Now she saw it might be his albatross.
“Please know that I won’t hold you to your promise,” she said. “You don’t have to work here. You don’t have to help me with the treasure hunt. You can go.”
“No, I can’t.”
“You said you have things you want to do. Feel free to go and do them, with my blessing.”
He was not a man who wore his emotions on his sleeve, but she saw a subtle flash of longing on his hard features.
“You’re free,” she told him. “I’ll hire someone else to redesign the website.”
“The promise wasn’t between you and me, so you can’t free me from it. It was between me and your dad.” His body language communicated stubborn resolve. “I’m going to keep my promise.”
She considered him, lining up what she saw before her with what she knew of his past.
Once upon a time, a group of middle school kids had survived more than a week buried in the rubble of an earthquake that had struck while they were on a mission trip in Central America. They’d become known as the Miracle Five, and they were Misty River’s best-known and best-loved sons and daughters.
Luke was one of the five.
Almost twenty years had come and gone since that fateful earthquake. The former middle school kids were all adults now, and Luke remained the most reclusive of the five. After their rescue, he’d immediately retreated from the spotlight and never consented to interviews or public appearances.
The other four had gone on to become successful. Natasha MacKenzie, an attorney and mother. Genevieve Woodward, Natasha’s sister, a Bible study author. Ben Coleman, high school teacher. Sebastian Grant, pediatric heart surgeon.
The day Luke had turned eighteen, he’d dropped out of high school and left home. He’d worked for a chop shop in Atlanta until he’d been arrested for stealing a car and sent to prison.
It didn’t take much intuition to discern why Luke had gone off the rails while the other four were living constructive lives. The earthquake had resulted in two thousand fatalities, but only one Misty River resident had died.

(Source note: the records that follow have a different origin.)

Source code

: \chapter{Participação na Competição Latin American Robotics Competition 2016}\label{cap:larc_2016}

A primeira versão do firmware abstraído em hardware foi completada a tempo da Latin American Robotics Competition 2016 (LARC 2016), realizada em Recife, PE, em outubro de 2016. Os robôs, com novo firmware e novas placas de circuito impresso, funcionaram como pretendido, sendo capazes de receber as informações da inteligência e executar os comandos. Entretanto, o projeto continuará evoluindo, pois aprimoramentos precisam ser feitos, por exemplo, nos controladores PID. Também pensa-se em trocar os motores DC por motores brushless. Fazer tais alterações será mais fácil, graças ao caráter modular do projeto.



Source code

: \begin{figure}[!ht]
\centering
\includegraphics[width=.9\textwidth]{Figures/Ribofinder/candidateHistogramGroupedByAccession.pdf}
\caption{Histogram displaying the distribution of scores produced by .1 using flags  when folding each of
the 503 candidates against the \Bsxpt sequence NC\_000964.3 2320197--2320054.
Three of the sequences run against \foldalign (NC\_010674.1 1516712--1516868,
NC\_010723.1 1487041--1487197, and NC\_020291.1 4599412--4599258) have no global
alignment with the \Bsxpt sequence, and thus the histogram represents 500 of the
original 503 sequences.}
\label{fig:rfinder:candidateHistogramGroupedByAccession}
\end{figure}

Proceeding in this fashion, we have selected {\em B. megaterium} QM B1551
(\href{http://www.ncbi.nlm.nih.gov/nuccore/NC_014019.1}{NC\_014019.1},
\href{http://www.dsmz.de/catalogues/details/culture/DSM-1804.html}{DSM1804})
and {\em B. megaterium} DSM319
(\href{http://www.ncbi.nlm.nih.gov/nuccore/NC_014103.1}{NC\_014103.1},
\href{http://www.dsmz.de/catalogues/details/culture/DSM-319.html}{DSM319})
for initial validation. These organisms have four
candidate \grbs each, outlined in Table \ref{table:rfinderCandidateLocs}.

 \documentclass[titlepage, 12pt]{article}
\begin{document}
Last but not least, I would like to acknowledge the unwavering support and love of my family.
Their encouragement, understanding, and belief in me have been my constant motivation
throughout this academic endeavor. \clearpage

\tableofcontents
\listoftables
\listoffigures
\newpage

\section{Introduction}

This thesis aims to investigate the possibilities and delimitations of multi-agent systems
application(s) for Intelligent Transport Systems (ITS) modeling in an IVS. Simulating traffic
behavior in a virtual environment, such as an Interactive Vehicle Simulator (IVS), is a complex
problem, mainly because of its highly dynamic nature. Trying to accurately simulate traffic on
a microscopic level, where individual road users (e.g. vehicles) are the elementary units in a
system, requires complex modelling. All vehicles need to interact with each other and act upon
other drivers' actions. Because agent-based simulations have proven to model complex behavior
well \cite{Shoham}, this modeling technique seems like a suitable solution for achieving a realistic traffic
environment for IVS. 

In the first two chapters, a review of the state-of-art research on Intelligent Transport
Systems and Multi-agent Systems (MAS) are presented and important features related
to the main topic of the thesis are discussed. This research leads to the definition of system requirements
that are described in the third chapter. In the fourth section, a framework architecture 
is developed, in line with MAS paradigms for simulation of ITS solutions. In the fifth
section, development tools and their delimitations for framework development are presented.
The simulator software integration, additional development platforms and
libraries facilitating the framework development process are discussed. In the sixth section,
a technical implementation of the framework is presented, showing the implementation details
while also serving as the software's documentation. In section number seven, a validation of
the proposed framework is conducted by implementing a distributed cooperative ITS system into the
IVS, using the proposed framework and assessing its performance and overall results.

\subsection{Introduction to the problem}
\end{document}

His name had been Ethan. He’d been twelve years old. And he was Luke’s younger brother.
Finley had moved to this town after college, so she’d had no interaction with Luke when he was young. But everyone who’d known him then agreed that he’d been a golden boy before his brother’s death. The natural disaster had ripped from Luke both his brother and his promising future.
And now she was struggling to absorb the realization that this injured, complicated, infamous man knew about her birthday treasure hunt. Even though Luke was hard as slate, he was also, apparently, compassionate enough to grant her father’s dying wish. Which was that Luke ... protect her?
From what?
She’d been envisioning the hunt as a very personal journey between herself and her father. Perfectly safe, just like all the prior hunts. Resistance was pushing upward inside her at the idea of embarking on this hunt with a stranger.
Gradually, though, an opposing force matched and then surpassed her resistance.
The tug to rehabilitate.
Luke Dempsey was a tragic and thorny case. Many would say he was a lost cause.
Thing was, she had a soft spot for lost causes. It ran contrary to her nature to abandon any creature to its lostness. Over the years, she’d come face-to-face with numerous ferocious animals. Dogs who’d been beaten. Feral cats. Unbroken horses. There’d even been the memorable case of one very angry raccoon.
So many times she’d sensed, at the deepest level, that God had entrusted a certain wounded creature to her care.
That’s exactly how she felt now. About Luke.
Not a single one of her past “lost causes” had remained a lost cause. No one—no animal or person on earth—was beyond redemption. If she and Luke worked together here at Furry Tails and on her treasure hunt, she’d have double the opportunity to assist in the Restoration of Luke.
“Can you explain the treasure hunt?” he asked.
She told him about their annual birthday tradition during her childhood and how her father had left the first clue in his will.
“How did he plant the rest of the clues? He was in prison for eight years.”